## What you need to do
Every line from the one with "By Zolan Kanno-Youngs, Sergio" through the final line of the entries below should be returned exactly; leave out all other lines.
-------- Material for this exercise --------
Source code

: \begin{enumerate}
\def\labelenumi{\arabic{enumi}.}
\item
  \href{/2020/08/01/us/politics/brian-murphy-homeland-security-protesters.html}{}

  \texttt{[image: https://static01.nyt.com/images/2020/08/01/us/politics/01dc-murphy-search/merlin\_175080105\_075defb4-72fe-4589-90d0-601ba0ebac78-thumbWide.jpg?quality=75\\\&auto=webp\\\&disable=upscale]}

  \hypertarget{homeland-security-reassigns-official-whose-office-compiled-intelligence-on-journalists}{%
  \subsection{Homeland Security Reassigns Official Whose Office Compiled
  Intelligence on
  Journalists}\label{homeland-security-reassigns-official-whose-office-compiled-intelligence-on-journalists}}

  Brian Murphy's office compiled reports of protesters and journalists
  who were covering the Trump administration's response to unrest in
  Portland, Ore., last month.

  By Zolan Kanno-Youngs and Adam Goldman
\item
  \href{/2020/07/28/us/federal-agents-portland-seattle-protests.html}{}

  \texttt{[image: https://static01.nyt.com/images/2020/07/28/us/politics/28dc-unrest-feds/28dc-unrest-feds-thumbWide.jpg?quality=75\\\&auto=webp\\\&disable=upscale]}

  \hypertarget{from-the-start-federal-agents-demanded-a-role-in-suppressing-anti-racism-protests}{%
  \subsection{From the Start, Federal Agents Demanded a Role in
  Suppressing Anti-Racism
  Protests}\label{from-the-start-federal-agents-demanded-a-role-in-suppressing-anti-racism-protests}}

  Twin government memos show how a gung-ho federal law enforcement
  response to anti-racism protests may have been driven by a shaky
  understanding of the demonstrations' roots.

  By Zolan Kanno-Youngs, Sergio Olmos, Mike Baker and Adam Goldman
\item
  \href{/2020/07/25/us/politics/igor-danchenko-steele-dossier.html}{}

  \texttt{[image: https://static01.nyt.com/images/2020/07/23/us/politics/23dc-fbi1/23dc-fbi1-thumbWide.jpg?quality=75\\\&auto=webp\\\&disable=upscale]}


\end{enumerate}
--------
## Response area
  By Zolan Kanno-Youngs, Sergio Olmos, Mike Baker and Adam Goldman
\item
  \href{/2020/07/25/us/politics/igor-danchenko-steele-dossier.html}{}

  \texttt{[image: https://static01.nyt.com/images/2020/07/23/us/politics/23dc-fbi1/23dc-fbi1-thumbWide.jpg?quality=75\\\&auto=webp\\\&disable=upscale]}


\end{enumerate}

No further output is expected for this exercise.